Use this fact to show that the tangent to x^2 + y^2 = r^2 at the point (a,b)

has equation ax+by = r^2

Thanks

btw: can someone please tell me how to enter superscripts so i don't have to use the ^ sign. Thank you

2. Hello deltaxray
Originally Posted by deltaxray
Hi everyone. I am having trouble with this question.

The tangent to a circle is prependicular to the radius at the point of contact.

Use this fact to show that the tangent to x^2 + y^2 = r^2 at the point (a,b)

has equation ax+by = r^2

Thanks

btw: can someone please tell me how to enter superscripts so i don't have to use the ^ sign. Thank you
First how to avoid the use of ^ for superscripts.

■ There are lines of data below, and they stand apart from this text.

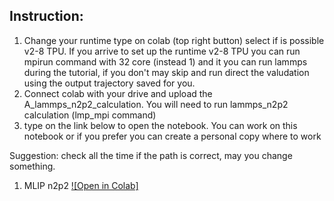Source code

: ## **Instruction**:
1. Change your runtime type on colab (top right button) select if is possible v2-8 TPU. If you arrive to set up
    the runtime v2-8 TPU you can run mpirun command with 32 core (instead 1) and it you can run lammps during the
    tutorial, if you don't may skip and run direct the valudation using the output trajectory saved for you.
3. Connect colab with your drive and upload the A_lammps_n2p2_calculation. You will need to run lammps_n2p2
    calculation (lmp_mpi command)
5. type on the link below to open the notebook. You can work on this notebook or if you prefer you can create a
    personal copy where to work

Suggestion: check all the time if the path is correct, may you change something.


1. MLIP n2p2 [![Open in Colab]](https://colab.research.google.com/drive/1HM_lJiYWzRKcLeW29Sh6EGWzOmBCR_ND#scrollTo=tXkuu4z8N08Y)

• Take the expression you wrote: x^2 + y^2 = r^2

• Select it with the mouse (or <Shift>+<cursor keys>)

• Press the $\displaystyle \Sigma$ button on the toolbar - this will wrap it round with $$and$$ tags.

• Check the result using the 'Preview Post' button: $\displaystyle x^2 + y^2 = r^2$.

The scripting language that does this is called LaTeX. There's lots of help on this forum for it. If you want to see any of the LaTeX code on what I've written below, just click it with the mouse.

Then:

The origin is the centre of the circle $\displaystyle x^2 + y^2 = r^2$. So the gradient of the radius passing through $\displaystyle (a,b)$ is $\displaystyle \frac{\text{increase in }y}{\text{increase in }x}=\frac{b}{a}$.

The tangent is perpendicular to this line; so its gradient is $\displaystyle -\frac{a}{b}$.

So the equation of the tangent is:

$\displaystyle y-b=-\frac{a}{b}\Big(x-a\Big)$

i.e. $\displaystyle by-b^2=-ax+a^2$

or $\displaystyle ax+by = a^2+b^2$
$\displaystyle =r^2$, since $\displaystyle (a,b)$ is a point on the circle $\displaystyle x^2+y^2=r^2$.

$\displaystyle x^2$ i got it